Keaton plays Daphne, a divorced mum who has raised three daughters on her own and seen two of them happily hitched. Now she wants to marry off her youngest, Milly (Mandy Moore), and secretly goes online looking for Mr Right. Soon enough Mom has set up her unsuspecting daughter with a smoothie architect (Tom Everett Scott), but she'll have to see off the hunky blues guitarist (Gabriel Macht) that Milly has just hooked up with.

Even if this were a plausible comic premise, Keaton's character sets one's teeth on edge. She's clearly meant to be dizzy and adorable, but is, in fact, simply a controlling busybody who puts the "mother" into "smother".

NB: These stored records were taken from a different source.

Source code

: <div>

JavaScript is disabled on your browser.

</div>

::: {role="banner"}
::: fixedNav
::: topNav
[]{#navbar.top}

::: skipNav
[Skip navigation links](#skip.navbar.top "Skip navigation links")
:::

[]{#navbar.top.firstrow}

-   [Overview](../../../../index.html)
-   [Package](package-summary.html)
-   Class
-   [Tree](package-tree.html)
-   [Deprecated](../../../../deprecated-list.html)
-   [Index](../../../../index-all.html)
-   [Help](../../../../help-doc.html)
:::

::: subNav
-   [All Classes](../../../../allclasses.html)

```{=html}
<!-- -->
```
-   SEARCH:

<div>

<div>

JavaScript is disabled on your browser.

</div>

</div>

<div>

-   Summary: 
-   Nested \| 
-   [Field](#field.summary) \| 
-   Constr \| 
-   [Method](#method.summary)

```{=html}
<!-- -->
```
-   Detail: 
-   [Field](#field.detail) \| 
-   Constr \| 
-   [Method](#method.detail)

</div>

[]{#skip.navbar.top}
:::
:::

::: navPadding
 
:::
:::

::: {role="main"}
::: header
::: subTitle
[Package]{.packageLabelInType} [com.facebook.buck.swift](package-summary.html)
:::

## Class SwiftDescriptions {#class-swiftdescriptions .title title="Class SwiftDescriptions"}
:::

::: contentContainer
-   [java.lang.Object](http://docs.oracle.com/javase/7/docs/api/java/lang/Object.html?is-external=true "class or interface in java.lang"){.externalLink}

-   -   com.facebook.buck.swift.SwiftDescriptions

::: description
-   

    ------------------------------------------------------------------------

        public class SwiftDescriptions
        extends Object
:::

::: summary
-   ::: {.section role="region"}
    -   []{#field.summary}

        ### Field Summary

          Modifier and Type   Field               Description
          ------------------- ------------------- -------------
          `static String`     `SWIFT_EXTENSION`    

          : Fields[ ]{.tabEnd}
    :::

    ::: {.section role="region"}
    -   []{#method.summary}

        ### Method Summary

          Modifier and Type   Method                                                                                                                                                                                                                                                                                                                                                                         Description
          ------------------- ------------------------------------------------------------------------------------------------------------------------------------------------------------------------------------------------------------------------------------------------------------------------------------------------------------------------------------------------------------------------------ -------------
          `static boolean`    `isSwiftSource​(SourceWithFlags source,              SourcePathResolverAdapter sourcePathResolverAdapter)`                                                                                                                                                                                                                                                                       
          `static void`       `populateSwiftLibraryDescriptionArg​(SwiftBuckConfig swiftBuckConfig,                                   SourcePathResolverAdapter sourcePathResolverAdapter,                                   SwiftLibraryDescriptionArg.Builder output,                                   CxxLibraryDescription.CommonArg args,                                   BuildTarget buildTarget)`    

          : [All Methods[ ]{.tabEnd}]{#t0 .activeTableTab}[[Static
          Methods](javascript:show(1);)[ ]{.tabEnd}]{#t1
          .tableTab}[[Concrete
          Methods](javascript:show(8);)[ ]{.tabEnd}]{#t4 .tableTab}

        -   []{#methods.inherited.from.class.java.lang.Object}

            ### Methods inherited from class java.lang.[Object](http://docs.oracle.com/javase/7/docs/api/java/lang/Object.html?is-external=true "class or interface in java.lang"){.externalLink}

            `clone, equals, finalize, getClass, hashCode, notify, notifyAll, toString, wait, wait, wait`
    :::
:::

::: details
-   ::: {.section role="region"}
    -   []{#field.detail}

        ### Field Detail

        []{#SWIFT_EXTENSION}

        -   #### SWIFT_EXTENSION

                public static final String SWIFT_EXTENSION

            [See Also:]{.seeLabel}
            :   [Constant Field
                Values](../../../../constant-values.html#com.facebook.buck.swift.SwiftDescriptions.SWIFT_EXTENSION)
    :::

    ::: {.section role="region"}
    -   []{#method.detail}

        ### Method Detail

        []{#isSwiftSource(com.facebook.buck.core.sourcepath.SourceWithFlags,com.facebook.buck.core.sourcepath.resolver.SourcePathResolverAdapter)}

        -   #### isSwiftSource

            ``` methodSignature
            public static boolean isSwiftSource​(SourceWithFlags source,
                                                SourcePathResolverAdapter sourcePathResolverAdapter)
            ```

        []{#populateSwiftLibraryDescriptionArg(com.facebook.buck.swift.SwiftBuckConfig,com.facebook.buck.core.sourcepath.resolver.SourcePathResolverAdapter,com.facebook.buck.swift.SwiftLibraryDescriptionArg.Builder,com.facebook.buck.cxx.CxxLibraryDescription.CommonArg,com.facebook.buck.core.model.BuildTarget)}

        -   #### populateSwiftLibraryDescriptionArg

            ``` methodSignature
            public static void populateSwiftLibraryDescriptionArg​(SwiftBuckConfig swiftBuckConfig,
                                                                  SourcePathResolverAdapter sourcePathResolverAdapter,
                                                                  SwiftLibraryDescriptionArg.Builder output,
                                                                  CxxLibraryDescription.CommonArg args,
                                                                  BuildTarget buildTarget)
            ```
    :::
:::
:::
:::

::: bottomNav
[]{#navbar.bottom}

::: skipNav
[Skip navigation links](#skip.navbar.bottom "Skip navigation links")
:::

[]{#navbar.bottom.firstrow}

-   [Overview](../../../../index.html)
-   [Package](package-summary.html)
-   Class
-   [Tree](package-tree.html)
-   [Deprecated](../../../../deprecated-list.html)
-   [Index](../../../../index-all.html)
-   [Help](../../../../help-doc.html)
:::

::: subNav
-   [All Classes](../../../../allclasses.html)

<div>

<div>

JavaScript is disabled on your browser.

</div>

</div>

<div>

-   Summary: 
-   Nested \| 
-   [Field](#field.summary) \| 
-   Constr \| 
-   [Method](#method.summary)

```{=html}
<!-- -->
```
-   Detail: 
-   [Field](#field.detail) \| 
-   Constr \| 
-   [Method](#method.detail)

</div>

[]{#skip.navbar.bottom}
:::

Nelson evidently has no sense of humour, otherwise she wouldn't run the terrifically unamusing scene (twice) in which Keaton's dog watches internet porn, or have her share inappropriate sexual revelations with her daughter. The film's destination, ending a purgatorial journey through "life lessons" and "personal growth", can be glimpsed a country mile away. It's all as cosy and interesting as an old bed-sock.

At one point Daphne warns Milly, "You're going to end up like some pathetic character in a Tennessee Williams play." If ever a film could have used a character from a Tennessee Williams play, it's this one.